(Saved data entries)
★ ★ ★ ★ ★ ★ ★
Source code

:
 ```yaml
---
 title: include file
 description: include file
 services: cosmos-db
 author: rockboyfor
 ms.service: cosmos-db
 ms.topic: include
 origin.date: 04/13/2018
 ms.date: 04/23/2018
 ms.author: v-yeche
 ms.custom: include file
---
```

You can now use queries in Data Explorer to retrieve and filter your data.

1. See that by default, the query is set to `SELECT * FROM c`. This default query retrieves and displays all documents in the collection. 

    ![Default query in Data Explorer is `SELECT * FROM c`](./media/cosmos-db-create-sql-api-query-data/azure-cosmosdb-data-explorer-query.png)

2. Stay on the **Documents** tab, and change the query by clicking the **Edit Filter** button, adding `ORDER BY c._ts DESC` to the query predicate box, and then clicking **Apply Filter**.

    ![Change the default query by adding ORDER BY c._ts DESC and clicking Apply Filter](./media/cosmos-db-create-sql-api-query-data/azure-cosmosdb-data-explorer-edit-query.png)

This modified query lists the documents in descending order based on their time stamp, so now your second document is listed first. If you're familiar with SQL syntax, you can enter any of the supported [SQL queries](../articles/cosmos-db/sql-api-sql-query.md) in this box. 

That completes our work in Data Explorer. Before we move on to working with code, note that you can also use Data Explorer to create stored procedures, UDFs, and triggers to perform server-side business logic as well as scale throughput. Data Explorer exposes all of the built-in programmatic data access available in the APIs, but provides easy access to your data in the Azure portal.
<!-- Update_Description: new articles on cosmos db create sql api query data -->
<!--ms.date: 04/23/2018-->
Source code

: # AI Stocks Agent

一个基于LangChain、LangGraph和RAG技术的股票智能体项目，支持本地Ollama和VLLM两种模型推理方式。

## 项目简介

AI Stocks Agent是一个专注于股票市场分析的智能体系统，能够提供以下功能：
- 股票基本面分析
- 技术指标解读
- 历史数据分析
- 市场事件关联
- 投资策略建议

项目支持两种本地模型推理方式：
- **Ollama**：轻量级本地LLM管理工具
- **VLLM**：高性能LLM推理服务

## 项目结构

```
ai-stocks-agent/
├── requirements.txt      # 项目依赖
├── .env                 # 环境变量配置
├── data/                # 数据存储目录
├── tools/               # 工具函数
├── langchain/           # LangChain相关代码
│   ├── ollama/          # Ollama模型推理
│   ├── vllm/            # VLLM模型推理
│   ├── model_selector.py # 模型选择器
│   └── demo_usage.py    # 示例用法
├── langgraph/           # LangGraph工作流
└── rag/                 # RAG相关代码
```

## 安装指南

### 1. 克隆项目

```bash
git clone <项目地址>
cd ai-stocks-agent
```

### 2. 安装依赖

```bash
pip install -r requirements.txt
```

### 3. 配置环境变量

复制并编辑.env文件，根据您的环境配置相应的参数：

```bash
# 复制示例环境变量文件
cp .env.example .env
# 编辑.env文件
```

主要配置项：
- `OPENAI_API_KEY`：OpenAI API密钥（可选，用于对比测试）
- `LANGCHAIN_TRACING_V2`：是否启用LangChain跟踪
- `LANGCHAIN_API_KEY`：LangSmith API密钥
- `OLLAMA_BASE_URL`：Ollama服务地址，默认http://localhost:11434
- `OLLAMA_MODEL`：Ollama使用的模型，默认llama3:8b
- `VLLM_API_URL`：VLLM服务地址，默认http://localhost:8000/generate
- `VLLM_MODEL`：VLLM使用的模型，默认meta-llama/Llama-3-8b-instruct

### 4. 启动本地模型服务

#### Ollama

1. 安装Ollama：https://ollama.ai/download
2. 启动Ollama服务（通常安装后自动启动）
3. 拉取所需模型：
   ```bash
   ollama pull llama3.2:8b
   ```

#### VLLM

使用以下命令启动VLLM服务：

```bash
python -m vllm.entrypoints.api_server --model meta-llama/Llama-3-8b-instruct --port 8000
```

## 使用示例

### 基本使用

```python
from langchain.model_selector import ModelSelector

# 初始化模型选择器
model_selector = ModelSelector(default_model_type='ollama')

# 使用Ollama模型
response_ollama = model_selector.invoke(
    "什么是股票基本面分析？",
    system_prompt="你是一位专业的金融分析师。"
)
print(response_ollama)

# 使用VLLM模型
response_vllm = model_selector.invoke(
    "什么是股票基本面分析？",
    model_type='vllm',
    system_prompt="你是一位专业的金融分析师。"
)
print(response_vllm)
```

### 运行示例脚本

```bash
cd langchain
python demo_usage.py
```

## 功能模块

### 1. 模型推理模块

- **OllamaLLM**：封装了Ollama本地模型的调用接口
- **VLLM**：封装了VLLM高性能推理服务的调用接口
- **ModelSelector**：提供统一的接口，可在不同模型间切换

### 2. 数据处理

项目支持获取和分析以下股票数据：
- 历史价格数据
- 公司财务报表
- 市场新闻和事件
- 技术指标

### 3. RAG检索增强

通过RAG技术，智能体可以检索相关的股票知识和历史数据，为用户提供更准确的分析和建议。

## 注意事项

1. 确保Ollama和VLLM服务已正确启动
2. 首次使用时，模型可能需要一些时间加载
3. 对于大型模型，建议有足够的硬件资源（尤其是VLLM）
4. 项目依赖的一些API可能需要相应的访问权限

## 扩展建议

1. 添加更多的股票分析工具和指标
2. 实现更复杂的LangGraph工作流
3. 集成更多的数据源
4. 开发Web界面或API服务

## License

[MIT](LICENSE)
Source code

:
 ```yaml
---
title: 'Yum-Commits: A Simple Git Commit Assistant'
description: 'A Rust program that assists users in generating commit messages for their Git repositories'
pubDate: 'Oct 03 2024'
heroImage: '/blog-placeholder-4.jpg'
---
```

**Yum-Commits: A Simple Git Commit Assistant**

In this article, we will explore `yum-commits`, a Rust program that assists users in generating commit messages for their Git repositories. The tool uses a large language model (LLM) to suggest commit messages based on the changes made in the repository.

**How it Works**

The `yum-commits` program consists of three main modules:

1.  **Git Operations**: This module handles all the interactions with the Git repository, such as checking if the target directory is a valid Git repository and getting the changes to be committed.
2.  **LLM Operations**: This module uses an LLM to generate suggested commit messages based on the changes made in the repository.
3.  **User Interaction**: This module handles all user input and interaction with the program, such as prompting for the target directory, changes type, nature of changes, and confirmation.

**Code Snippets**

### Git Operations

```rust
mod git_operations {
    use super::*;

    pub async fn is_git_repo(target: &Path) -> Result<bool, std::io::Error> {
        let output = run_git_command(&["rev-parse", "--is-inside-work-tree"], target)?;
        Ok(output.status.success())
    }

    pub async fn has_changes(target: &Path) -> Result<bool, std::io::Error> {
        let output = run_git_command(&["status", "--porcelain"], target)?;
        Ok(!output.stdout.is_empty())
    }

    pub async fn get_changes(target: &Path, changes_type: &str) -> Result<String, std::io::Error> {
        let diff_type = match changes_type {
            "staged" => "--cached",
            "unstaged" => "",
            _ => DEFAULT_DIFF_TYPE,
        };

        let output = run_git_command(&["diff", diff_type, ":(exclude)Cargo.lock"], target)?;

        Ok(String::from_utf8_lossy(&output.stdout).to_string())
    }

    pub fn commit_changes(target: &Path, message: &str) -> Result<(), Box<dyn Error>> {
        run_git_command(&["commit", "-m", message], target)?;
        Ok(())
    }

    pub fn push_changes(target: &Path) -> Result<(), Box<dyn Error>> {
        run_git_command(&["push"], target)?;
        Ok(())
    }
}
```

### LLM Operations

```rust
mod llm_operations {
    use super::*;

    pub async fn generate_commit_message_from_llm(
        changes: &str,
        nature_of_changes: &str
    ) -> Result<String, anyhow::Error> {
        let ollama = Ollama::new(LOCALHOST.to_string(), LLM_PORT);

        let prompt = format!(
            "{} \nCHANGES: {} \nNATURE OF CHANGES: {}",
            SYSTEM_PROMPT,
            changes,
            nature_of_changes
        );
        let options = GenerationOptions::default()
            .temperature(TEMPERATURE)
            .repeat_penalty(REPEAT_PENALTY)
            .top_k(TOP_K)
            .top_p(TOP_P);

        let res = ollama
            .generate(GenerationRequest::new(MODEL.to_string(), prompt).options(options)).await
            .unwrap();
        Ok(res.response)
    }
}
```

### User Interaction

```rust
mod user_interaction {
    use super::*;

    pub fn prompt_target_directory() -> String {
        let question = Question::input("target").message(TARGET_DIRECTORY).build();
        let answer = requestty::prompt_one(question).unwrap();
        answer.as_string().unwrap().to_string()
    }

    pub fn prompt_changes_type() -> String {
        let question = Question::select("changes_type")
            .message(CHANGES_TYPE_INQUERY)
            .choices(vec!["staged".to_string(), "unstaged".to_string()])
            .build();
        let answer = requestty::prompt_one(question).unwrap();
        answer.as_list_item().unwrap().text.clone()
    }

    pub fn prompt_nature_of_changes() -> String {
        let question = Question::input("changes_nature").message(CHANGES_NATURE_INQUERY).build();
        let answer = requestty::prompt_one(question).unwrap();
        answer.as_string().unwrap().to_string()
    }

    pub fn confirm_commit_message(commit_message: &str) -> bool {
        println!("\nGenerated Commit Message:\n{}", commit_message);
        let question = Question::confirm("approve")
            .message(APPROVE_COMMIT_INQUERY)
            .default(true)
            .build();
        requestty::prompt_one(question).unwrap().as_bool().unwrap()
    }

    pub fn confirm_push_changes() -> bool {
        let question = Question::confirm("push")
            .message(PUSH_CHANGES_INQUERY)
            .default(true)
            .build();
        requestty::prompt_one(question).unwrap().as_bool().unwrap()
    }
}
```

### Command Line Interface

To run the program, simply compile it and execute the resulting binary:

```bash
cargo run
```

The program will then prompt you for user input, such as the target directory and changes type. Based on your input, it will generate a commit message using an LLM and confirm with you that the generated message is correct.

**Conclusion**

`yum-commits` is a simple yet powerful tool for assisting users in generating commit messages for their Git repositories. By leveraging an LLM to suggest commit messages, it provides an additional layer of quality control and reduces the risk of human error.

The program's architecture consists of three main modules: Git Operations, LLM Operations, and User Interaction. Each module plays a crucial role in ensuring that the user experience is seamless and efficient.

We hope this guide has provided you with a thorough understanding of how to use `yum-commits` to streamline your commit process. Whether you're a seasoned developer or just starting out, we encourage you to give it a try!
★ ★ ★ ★ ★ ★ ★
BRIEF >> The required output is the set of lines from the first line of the data through the line that contains "项目支持两种本地模型推理方式：", transcribed exactly.

RESULT FOR THIS TASK >>
Source code

:
 ```yaml
---
 title: include file
 description: include file
 services: cosmos-db
 author: rockboyfor
 ms.service: cosmos-db
 ms.topic: include
 origin.date: 04/13/2018
 ms.date: 04/23/2018
 ms.author: v-yeche
 ms.custom: include file
---
```

You can now use queries in Data Explorer to retrieve and filter your data.

1. See that by default, the query is set to `SELECT * FROM c`. This default query retrieves and displays all documents in the collection. 

    ![Default query in Data Explorer is `SELECT * FROM c`](./media/cosmos-db-create-sql-api-query-data/azure-cosmosdb-data-explorer-query.png)

2. Stay on the **Documents** tab, and change the query by clicking the **Edit Filter** button, adding `ORDER BY c._ts DESC` to the query predicate box, and then clicking **Apply Filter**.

    ![Change the default query by adding ORDER BY c._ts DESC and clicking Apply Filter](./media/cosmos-db-create-sql-api-query-data/azure-cosmosdb-data-explorer-edit-query.png)

This modified query lists the documents in descending order based on their time stamp, so now your second document is listed first. If you're familiar with SQL syntax, you can enter any of the supported [SQL queries](../articles/cosmos-db/sql-api-sql-query.md) in this box. 

That completes our work in Data Explorer. Before we move on to working with code, note that you can also use Data Explorer to create stored procedures, UDFs, and triggers to perform server-side business logic as well as scale throughput. Data Explorer exposes all of the built-in programmatic data access available in the APIs, but provides easy access to your data in the Azure portal.
<!-- Update_Description: new articles on cosmos db create sql api query data -->
<!--ms.date: 04/23/2018-->
Source code

: # AI Stocks Agent

一个基于LangChain、LangGraph和RAG技术的股票智能体项目，支持本地Ollama和VLLM两种模型推理方式。

## 项目简介

AI Stocks Agent是一个专注于股票市场分析的智能体系统，能够提供以下功能：
- 股票基本面分析
- 技术指标解读
- 历史数据分析
- 市场事件关联
- 投资策略建议

项目支持两种本地模型推理方式：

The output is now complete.